HomeHealth Sciences Journalvol. 10 no. 1 (2021)

In vitro susceptibility of bacterial conjunctivitis standard isolates to non-fluoroquinolone ophthalmic medications

Moses Job D. Dumapig | Eric Constantine Valera

 

Abstract:

Introduction This study aimed to determine the in vitro susceptibility of standard isolates of common pathogens causing bacterial conjunctivitis to non-fluoroquinolone antimicrobial ophthalmic medications.
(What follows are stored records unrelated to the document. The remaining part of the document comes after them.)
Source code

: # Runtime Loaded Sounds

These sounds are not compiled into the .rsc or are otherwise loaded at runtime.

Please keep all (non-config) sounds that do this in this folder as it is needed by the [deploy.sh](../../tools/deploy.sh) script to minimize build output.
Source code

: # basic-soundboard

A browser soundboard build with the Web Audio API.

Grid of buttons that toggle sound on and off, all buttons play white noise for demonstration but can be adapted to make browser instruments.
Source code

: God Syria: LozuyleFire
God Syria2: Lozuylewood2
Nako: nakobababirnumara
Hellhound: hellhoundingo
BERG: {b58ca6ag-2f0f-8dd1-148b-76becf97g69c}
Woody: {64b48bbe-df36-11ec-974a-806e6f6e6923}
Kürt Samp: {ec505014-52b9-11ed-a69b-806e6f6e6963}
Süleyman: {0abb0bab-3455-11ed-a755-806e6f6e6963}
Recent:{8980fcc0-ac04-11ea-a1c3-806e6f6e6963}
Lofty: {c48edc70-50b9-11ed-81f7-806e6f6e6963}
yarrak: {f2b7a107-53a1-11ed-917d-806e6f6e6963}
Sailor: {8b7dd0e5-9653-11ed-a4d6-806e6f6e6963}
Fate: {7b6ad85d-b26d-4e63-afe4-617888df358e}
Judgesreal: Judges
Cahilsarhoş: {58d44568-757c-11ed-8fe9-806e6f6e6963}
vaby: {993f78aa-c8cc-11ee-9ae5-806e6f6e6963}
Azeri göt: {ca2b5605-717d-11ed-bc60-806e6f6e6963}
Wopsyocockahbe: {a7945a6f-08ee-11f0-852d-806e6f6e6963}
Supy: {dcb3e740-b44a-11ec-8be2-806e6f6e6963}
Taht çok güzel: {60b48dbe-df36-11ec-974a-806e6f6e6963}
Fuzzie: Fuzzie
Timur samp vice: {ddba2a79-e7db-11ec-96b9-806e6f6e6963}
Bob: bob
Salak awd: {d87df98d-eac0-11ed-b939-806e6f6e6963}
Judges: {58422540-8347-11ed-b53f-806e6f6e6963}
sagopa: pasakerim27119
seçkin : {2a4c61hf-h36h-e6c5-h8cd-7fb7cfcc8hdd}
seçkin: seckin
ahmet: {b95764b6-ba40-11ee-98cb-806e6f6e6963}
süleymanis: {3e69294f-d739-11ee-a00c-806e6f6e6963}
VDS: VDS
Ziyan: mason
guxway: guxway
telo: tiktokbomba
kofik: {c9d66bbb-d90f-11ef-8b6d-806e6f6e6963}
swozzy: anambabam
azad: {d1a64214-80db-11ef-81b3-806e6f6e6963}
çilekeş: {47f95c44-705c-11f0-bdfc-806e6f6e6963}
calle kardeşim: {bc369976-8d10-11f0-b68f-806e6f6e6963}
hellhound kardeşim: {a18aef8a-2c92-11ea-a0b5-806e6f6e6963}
Methods This is a single-blind experimental study which compared the in vitro susceptibility of Staphylococcus aureus, Streptococcus pneumoniae, Pseudomonas aeruginosa and Staphylococcus epidermidis to locally available non-fluoroquinolone ophthalmic medications, specifically chloramphenicol, tobramycin, fusidic acid, gentamicin sulfate, sulfacetamide and polymyxin-neomycin. Utilizing the disk diffusion method, zones of inhibition in millimeters for each bacterial isolate was recorded and tabulated. Kruskal-Wallis test was used to determine statistical differences. Results Both Staphylococci were sensitive to all antibiotics except sulfacetamide. Only chloramphenicol showed activity against all four isolates. Tobramycin showed the largest zone of inhibition against Pseudomonas aeruginosa. There was statistically significant difference in the median zone of inhibition in each antimicrobial medication against Staphylococcus aureus (p = 0.002) and Staphylococcus epidermidis (p < 0.001) with the largest mean zone of inhibition by fusidic acid of 34 and 38 millimeters, respectively. Streptococcus pneumoniae was least susceptible to antibiotics tested; only chloramphenicol and fusidic acid showed activity. There were also significant differences in the median zones of inhibition across the isolates. Conclusion The standard isolates are susceptible to at least one non-fluoroquinolone ophthalmic medication. The antibiotics tested showed differences in activity against the four isolates. The findings of this study may be used as a basis to review local practice patterns or/and initiate revisions in the guidelines for prescribing initial treatment of bacterial conjunctivitis.